Some of them have long enough half lives to be useful, but as the weights keep moving up, so does the scale of the machinery and expenditures needed to create them.
Once past 103 or so, storage tends to be no problem as they disintegrate in very brief periods. Once past 110 you're usually talking milliseconds or less of half life. A very exciting couple of milliseconds perhaps, but not long enough to mix it up with some lanthanides and get the next great battery component :-)
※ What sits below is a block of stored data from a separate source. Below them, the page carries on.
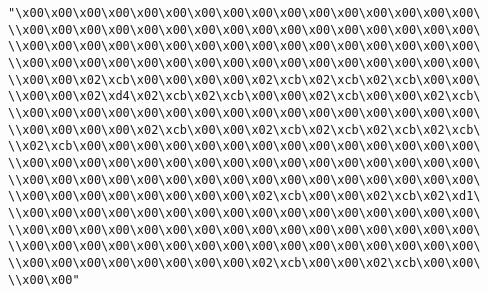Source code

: \verb|"\x00\x00\x00\x00\x00\x00\x00\x00\x00\x00\x00\x00\x00\x00\x00\x00\|\newline
\verb|\\x00\x00\x00\x00\x00\x00\x00\x00\x00\x00\x00\x00\x00\x00\x00\x00\|\newline
\verb|\\x00\x00\x00\x00\x00\x00\x00\x00\x00\x00\x00\x00\x00\x00\x00\x00\|\newline
\verb|\\x00\x00\x00\x00\x00\x00\x00\x00\x00\x00\x00\x00\x00\x00\x00\x00\|\newline
\verb|\\x00\x00\x02\xcb\x00\x00\x00\x00\x02\xcb\x02\xcb\x02\xcb\x00\x00\|\newline
\verb|\\x00\x00\x02\xd4\x02\xcb\x02\xcb\x00\x00\x02\xcb\x00\x00\x02\xcb\|\newline
\verb|\\x00\x00\x00\x00\x00\x00\x00\x00\x00\x00\x00\x00\x00\x00\x00\x00\|\newline
\verb|\\x00\x00\x00\x00\x02\xcb\x00\x00\x02\xcb\x02\xcb\x02\xcb\x02\xcb\|\newline
\verb|\\x02\xcb\x00\x00\x00\x00\x00\x00\x00\x00\x00\x00\x00\x00\x00\x00\|\newline
\verb|\\x00\x00\x00\x00\x00\x00\x00\x00\x00\x00\x00\x00\x00\x00\x00\x00\|\newline
\verb|\\x00\x00\x00\x00\x00\x00\x00\x00\x00\x00\x00\x00\x00\x00\x00\x00\|\newline
\verb|\\x00\x00\x00\x00\x00\x00\x00\x00\x02\xcb\x00\x00\x02\xcb\x02\xd1\|\newline
\verb|\\x00\x00\x00\x00\x00\x00\x00\x00\x00\x00\x00\x00\x00\x00\x00\x00\|\newline
\verb|\\x00\x00\x00\x00\x00\x00\x00\x00\x00\x00\x00\x00\x00\x00\x00\x00\|\newline
\verb|\\x00\x00\x00\x00\x00\x00\x00\x00\x00\x00\x00\x00\x00\x00\x00\x00\|\newline
\verb|\\x00\x00\x00\x00\x00\x00\x00\x00\x02\xcb\x00\x00\x02\xcb\x00\x00\|\newline
\verb|\\x00\x00"|\newline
Sort of like the biggest fusion bomb races, lots of technology, national mine's bigger bragging rights, some interesting things learned, but at the end of the day everyone figured out the gadgets themselves weren't of much use from a practical perspective. Then again, in pure research you never know if you'll gain useful knowledge or something beneficial. Given that Oganesson has only had five / possibly six atoms detected and a half life of 0.69 mS, it is a brilliant piece of nuclear chemistry, and may be technically an element, but it sure doesn't feel like a "building block of the universe" element to me :-)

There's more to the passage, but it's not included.